Low oxygen conditions on coral reefs could intensify by up to 287% by 2100: Study – Times of India



NEW DELHI: Using climate models, scientists have predicted a substantial increase in cases of hypoxia, or lack of oxygen, on coral reefs by 2100 under all warming conditions. According to them, the increase ranges from 13 to 42 percent under one scenario, and from 97 to 287 percent under the more extreme scenario.
Researchers say hypoxia is likely to become more common as global temperatures continue to rise and ocean heat waves become more frequent and intense.
An international team of researchers led by the Scripps Institution of Oceanography at the University of California San Diego, US, captured the current state of hypoxia at 32 different locations around the world and revealed that hypoxia has already spread to many reefs. Is.
Although oceanic deoxygenation, the overall reduction of oxygen content in the world’s oceans and coastal waters, has been well documented, hypoxia on coral reefs has been relatively little explored.
Loss of oxygen in the ocean is predicted to threaten marine ecosystems globally, although more research is needed to better understand the biological effects on tropical corals and coral reefs.
The study claims to provide an unprecedented examination of oxygen loss on coral reefs worldwide under ocean warming. It was published in the journal Nature Climate Change.
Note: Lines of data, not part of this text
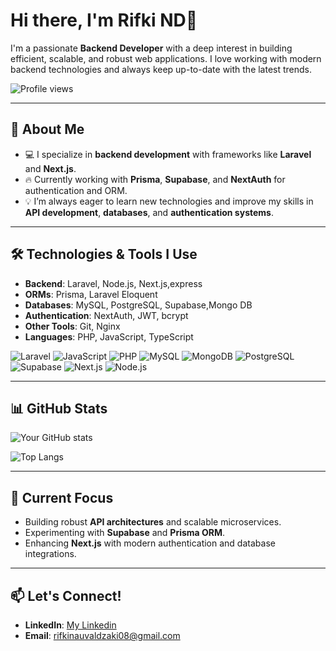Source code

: # Hi there, I'm Rifki ND👋

I'm a passionate **Backend Developer** with a deep interest in building efficient, scalable, and robust web applications. I love working with modern backend technologies and always keep up-to-date with the latest trends.

![Profile views](https://komarev.com/ghpvc/?username=RifkiND&color=blue)

---

## 🚀 About Me
- 💻 I specialize in **backend development** with frameworks like **Laravel** and **Next.js**.
- 🔥 Currently working with **Prisma**, **Supabase**, and **NextAuth** for authentication and ORM.
- 💡 I’m always eager to learn new technologies and improve my skills in **API development**, **databases**, and **authentication systems**.

---

## 🛠️ Technologies & Tools I Use
- **Backend**: Laravel, Node.js, Next.js,express
- **ORMs**: Prisma, Laravel Eloquent
- **Databases**: MySQL, PostgreSQL, Supabase,Mongo DB
- **Authentication**: NextAuth, JWT, bcrypt
- **Other Tools**: Git,  Nginx
- **Languages**: PHP, JavaScript, TypeScript

<p align="left">
  <img src="https://img.shields.io/badge/Laravel-%23FF2D20.svg?style=for-the-badge&logo=laravel&logoColor=white" alt="Laravel"/>
  <img src="https://img.shields.io/badge/JavaScript-%23F7DF1E.svg?style=for-the-badge&logo=javascript&logoColor=black" alt="JavaScript"/>
  <img src="https://img.shields.io/badge/PHP-%23777BB4.svg?style=for-the-badge&logo=php&logoColor=white" alt="PHP"/>
  <img src="https://img.shields.io/badge/MySQL-%234479A1.svg?style=for-the-badge&logo=mysql&logoColor=white" alt="MySQL"/>
  <img src="https://img.shields.io/badge/MongoDB-%2347A248.svg?style=for-the-badge&logo=mongodb&logoColor=white" alt="MongoDB"/>
  <img src="https://img.shields.io/badge/PostgreSQL-%23336791.svg?style=for-the-badge&logo=postgresql&logoColor=white" alt="PostgreSQL"/>
  <img src="https://img.shields.io/badge/Supabase-%233ECF8E.svg?style=for-the-badge&logo=supabase&logoColor=white" alt="Supabase"/>
  <img src="https://img.shields.io/badge/Next.js-%23000000.svg?style=for-the-badge&logo=nextdotjs&logoColor=white" alt="Next.js"/>
  <img src="https://img.shields.io/badge/Node.js-%23339933.svg?style=for-the-badge&logo=nodedotjs&logoColor=white" alt="Node.js"/>
</p>

---

## 📊 GitHub Stats

![Your GitHub stats](https://github-readme-stats.vercel.app/api?username=RifkiND&show_icons=true&theme=tokyonight)

![Top Langs](https://github-readme-stats.vercel.app/api/top-langs/?username=RifkiND&layout=compact&theme=tokyonight)

---

## 🌱 Current Focus
- Building robust **API architectures** and scalable microservices.
- Experimenting with **Supabase** and **Prisma ORM**.
- Enhancing **Next.js** with modern authentication and database integrations.

---

## 📫 Let's Connect!
- **LinkedIn**: [My Linkedin](https://linkedin.com/in/rifki-nauval-dzaki-40a242296/)
- **Email**: rifkinauvaldzaki08@gmail.com
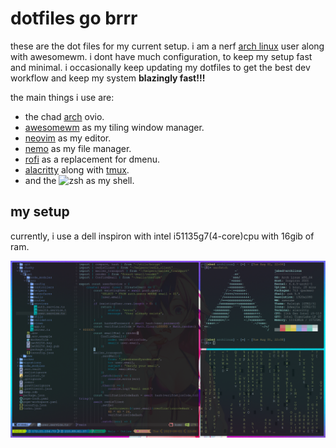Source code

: # dotfiles go brrr

these are the dot files for my current setup. i am a nerf [arch linux](https://archlinux.org) user along with awesomewm. i dont have much configuration, to keep my setup fast and minimal. i occasionally keep updating my dotfiles to get the best dev workflow and keep my system **blazingly fast!!!** 

the main things i use are:

- the chad [arch](https://archlinux.org) ovio.
- [awesomewm](https://awesomewm.org) as my tiling window manager.
- [neovim](https://neovim.io) as my editor.
- [nemo](https://github.com/linuxmint/nemo) as my file manager.
- [rofi](https://github.com/davatorium/rofi) as a replacement for dmenu.
- [alacritty](https://github.com/alacritty/alacritty) along with [tmux](https://github.com/tmux/tmux).
- and the ![zsh](https://zsh.org) as my shell.


## my setup

currently, i use a dell inspiron with intel i51135g7(4-core)cpu with 16gib of ram. 

![pon](./assets/xense.png)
The authors found that hypoxia is already occurring in some reef habitats, and is expected to worsen if ocean temperatures continue to warm due to climate change.
They also used models of four different climate change scenarios to project that ocean warming and deoxygenation would substantially increase the duration, intensity, and severity of hypoxia on coral reefs by the year 2100.
The analysis was led by a marine scientist Ariel Pizner When she was a Ph.D. Scripps Oceanography..
Pizner and colleagues used independent sensor data to explore oxygen variability and exposure to hypoxia at 32 diverse reef sites in 12 locations in Japan, Hawaii, Panama, Palmyra, Taiwan, and elsewhere. These sensors measured temperature, salinity, pH and oxygen levels every 30 minutes.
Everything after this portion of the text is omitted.